◆ **Task brief**: Go through the records line by line and work out how many lines hold the word "array". Answer with the number only.

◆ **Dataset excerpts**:
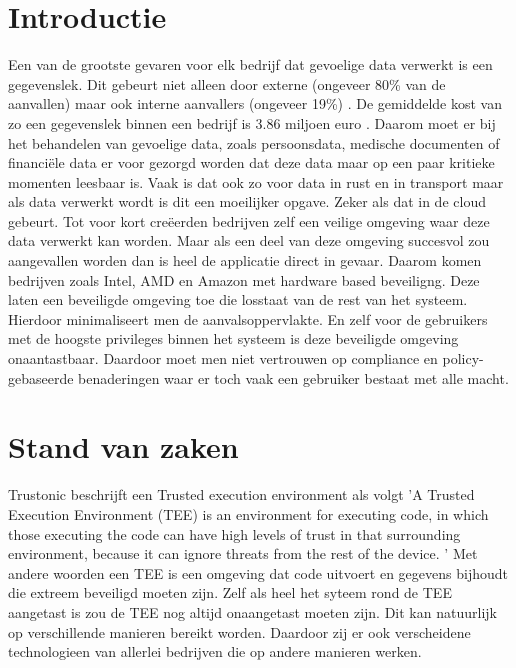 
\section{Introductie} %
\label{sec:introductie}

Een van de grootste gevaren voor elk bedrijf dat gevoelige data verwerkt is een gegevenslek. Dit gebeurt niet alleen door externe (ongeveer 80\% van de aanvallen) maar ook interne aanvallers (ongeveer 19\%) \autocite{Widup2021}.
De gemiddelde kost van zo een gegevenslek binnen een bedrijf is 3.86 miljoen euro  \autocite{2020}. 
Daarom moet er bij het behandelen van gevoelige data, zoals persoonsdata, medische documenten of financiële data er voor gezorgd worden dat deze data maar op een paar kritieke momenten leesbaar is. Vaak is dat ook zo voor data in rust en in transport maar als data verwerkt wordt is dit een moeilijker opgave. Zeker als dat in de cloud gebeurt. Tot voor kort creëerden bedrijven zelf een veilige omgeving waar deze data verwerkt kan worden. Maar als een deel van deze omgeving succesvol zou aangevallen worden dan is heel de applicatie direct in gevaar. Daarom komen bedrijven zoals Intel, AMD en Amazon met hardware based beveiligng. Deze laten een beveiligde omgeving toe die losstaat van de rest van het systeem. Hierdoor minimaliseert men de aanvalsoppervlakte. En zelf voor de gebruikers met de hoogste privileges binnen het systeem is deze beveiligde omgeving onaantastbaar. Daardoor moet men niet vertrouwen op compliance en policy-gebaseerde benaderingen waar er toch vaak een gebruiker bestaat met alle macht. \autocite{DanielNewman2021}




\section{Stand van zaken}
\label{sec:state-of-the-art}
Trustonic beschrijft een Trusted execution environment als volgt 'A Trusted Execution Environment (TEE) is an environment for executing code, in which those executing the code can have high levels of trust in that surrounding environment, because it can ignore threats from the rest of the device.  \autocite{Felton2019}' Met andere woorden een TEE is een omgeving dat code uitvoert en gegevens bijhoudt die extreem beveiligd moeten zijn. Zelf als heel het syteem rond de TEE aangetast is zou de TEE nog altijd onaangetast moeten zijn. Dit kan natuurlijk op verschillende manieren bereikt worden. Daardoor zij er ook verscheidene technologieen van allerlei bedrijven die op andere manieren werken.

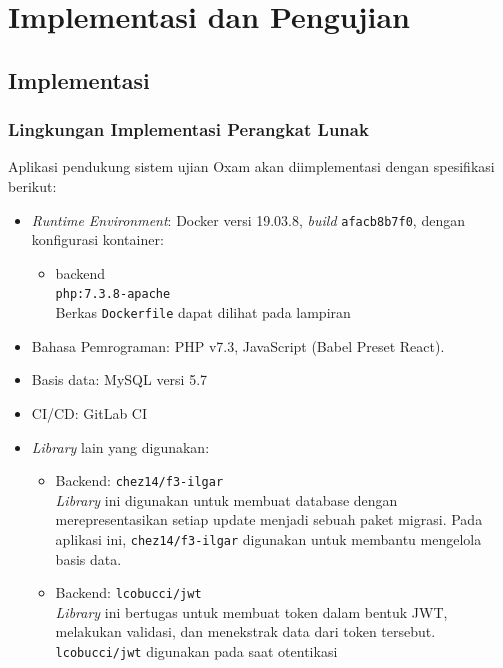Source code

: \chapter{Implementasi dan Pengujian}
\label{chap:implementasi-pengujian}

\section{Implementasi}
    \subsection{Lingkungan Implementasi Perangkat Lunak}
    Aplikasi pendukung sistem ujian Oxam akan diimplementasi dengan spesifikasi berikut:
    \begin{itemize}
        \item \textit{Runtime Environment}:
            Docker versi 19.03.8, \textit{build} \texttt{afacb8b7f0}, dengan konfigurasi kontainer:
            \begin{itemize}
                \item backend\\
                    \texttt{php:7.3.8-apache}\\
                    Berkas \texttt{Dockerfile} dapat dilihat pada lampiran %
            \end{itemize}
        \item Bahasa Pemrograman: PHP v7.3, JavaScript (Babel Preset React).
        \item Basis data: MySQL versi 5.7
        \item CI/CD: GitLab CI
        \item \textit{Library} lain yang digunakan:
            \begin{itemize}
                \item Backend: \texttt{chez14/f3-ilgar} \\
                    \textit{Library} ini digunakan untuk membuat database dengan merepresentasikan setiap update
                    menjadi sebuah paket migrasi. Pada aplikasi ini, \texttt{chez14/f3-ilgar} digunakan untuk
                    membantu mengelola basis data.
                \item Backend: \texttt{lcobucci/jwt} \\
                    \textit{Library} ini bertugas untuk membuat token dalam bentuk JWT, melakukan validasi, dan
                    menekstrak data dari token tersebut. \texttt{lcobucci/jwt} digunakan pada saat otentikasi

\end{itemize}
\end{itemize}

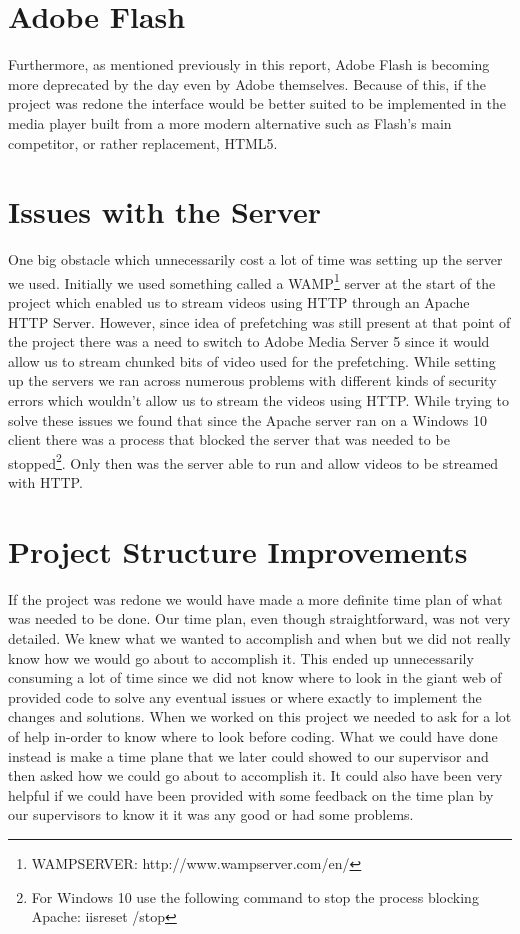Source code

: \section{Adobe Flash}
\label{sec:adobe flash}

Furthermore, as mentioned previously in this report, Adobe Flash is becoming more deprecated by the day even by Adobe themselves. Because of this, if the project was redone the interface would be better suited to be implemented in the media player built from a more modern alternative such as Flash’s main competitor, or rather replacement, HTML5.

\section{Issues with the Server}
\label{sec:serverissues}

One big obstacle which unnecessarily cost a lot of time was setting up the server we used. Initially we used something called a WAMP\footnote{WAMPSERVER: http://www.wampserver.com/en/} server at the start of the project which enabled us to stream videos using HTTP through an Apache HTTP Server. However, since idea of prefetching was still present at that point of the project there was a need to switch to Adobe Media Server 5 since it would allow us to stream chunked bits of video used for the prefetching. While setting up the servers we ran across numerous problems with different kinds of security errors which wouldn’t allow us to stream the videos using HTTP. While trying to solve these issues we found that since the Apache server ran on a Windows 10 client there was a process that blocked the server that was needed to be stopped\footnote{For Windows 10 use the following command to stop the process blocking Apache: iisreset /stop}. Only then was the server able to run and allow videos to be streamed with HTTP.

\section{Project Structure Improvements}
\label{sec:psi}

If the project was redone we would have made a more definite time plan of what was needed to be done. Our time plan, even though straightforward, was not very detailed. We knew what we wanted to accomplish and when but we did not really know how we would go about to accomplish it. This ended up unnecessarily consuming a lot of time since we did not know where to look in the giant web of provided code to solve any eventual issues or where exactly to implement the changes and solutions. When we worked on this project we needed to ask for a lot of help in-order to know where to look before coding. What we could have done instead is make a time plane that we later could showed to our supervisor and then asked how we could go about to accomplish it. It could also have been very helpful if we could have been provided with some feedback on the time plan by our supervisors to know it it was any good or had some problems. 

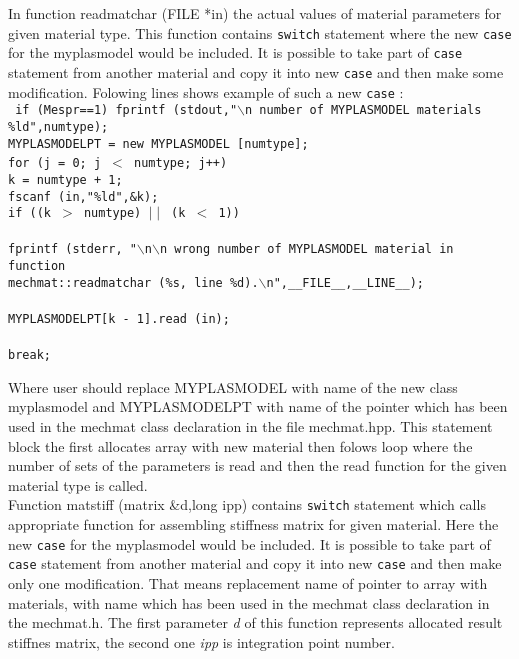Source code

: In function {\sf readmatchar (FILE *in)} the actual values of material parameters for given material type. This function
contains {\tt switch} statement where the new {\tt case} for the  {\sf myplasmodel} would be included.
It is possible to take part of {\tt case} statement from another material and copy it into new {\tt case} and then
make some modification. Folowing lines shows example of such a new {\tt case} :\\
{\tt
      if (Mespr==1)  fprintf (stdout,"$\backslash$n number of MYPLASMODEL materials \%ld",numtype);\\
      MYPLASMODELPT = new MYPLASMODEL [numtype];\\
      for (j = 0; j $<$ numtype; j++){\\
        k = numtype + 1;\\
        fscanf (in,"\%ld",\&k);\\
        if ((k $>$ numtype) $\mid\mid$ (k $<$ 1))\\
        {\\
          fprintf (stderr, "$\backslash$n$\backslash$n wrong number of MYPLASMODEL material in function\\
                   mechmat::readmatchar (\%s, line \%d).$\backslash$n",\_\_FILE\_\_,\_\_LINE\_\_);\\
        }\\
        MYPLASMODELPT[k - 1].read (in);\\
      }\\
      break;\\
}

Where user should replace MYPLASMODEL with name of the new class {\sf myplasmodel} and MYPLASMODELPT with
name of the pointer which has been used in the {\sf mechmat} class declaration in the file mechmat.hpp. This
statement block the first allocates array with new material then folows loop where the number of sets of the
parameters is read and then the {\sf read} function for the given material type is called.\\

Function {\sf matstiff (matrix \&d,long ipp)} contains {\tt switch} statement which calls appropriate function
for assembling stiffness matrix for given material. Here the new {\tt case} for the  {\sf myplasmodel} would be included.
It is possible to take part of {\tt case} statement from another material and copy it into new {\tt case} and then
make only one modification. That means replacement name of pointer to array with materials, with name which has been
used in the {\sf mechmat} class declaration in the mechmat.h. The first parameter {\it d} of this function
represents allocated result stiffnes matrix, the second one {\it ipp} is integration point number.\\

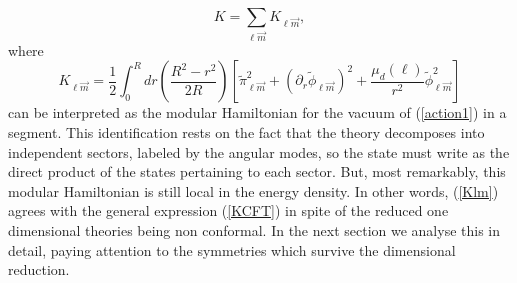 \documentclass[12pt,a4paper]{article}
\begin{document}
\begin{equation}
K=\sum_{\ell \vec{m}}K_{\ell\vec{m}},
\end{equation}
where
\begin{equation}\label{Klm}
K_{\ell\vec{m}}=\frac{1}{2}\int_0^R dr  \left(\frac{R^2-r^2}{2 R}\right)\left[ \widetilde{\pi}_{\ell \vec{m}}^2+ (\partial_r \widetilde{\phi}_{\ell \vec{m}})^2+\frac{\mu_d(\ell)}{r^2} \widetilde{\phi}_{\ell \vec{m}} ^2\right]
\end{equation}
can be interpreted as the modular Hamiltonian for the vacuum of (\ref{action1}) in a segment. This identification rests on the fact that the theory decomposes into independent sectors, labeled by the angular modes, so the state must write as the direct product of the states pertaining to each sector. But, most remarkably, this modular Hamiltonian is still local in the energy density. In other words, (\ref{Klm}) agrees with the general expression (\ref{KCFT}) in spite of the reduced one dimensional theories being non conformal. In the next section we analyse this in detail, paying attention to the symmetries which survive the dimensional reduction.
\end{document}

◆ **Answer for this exercise**: 2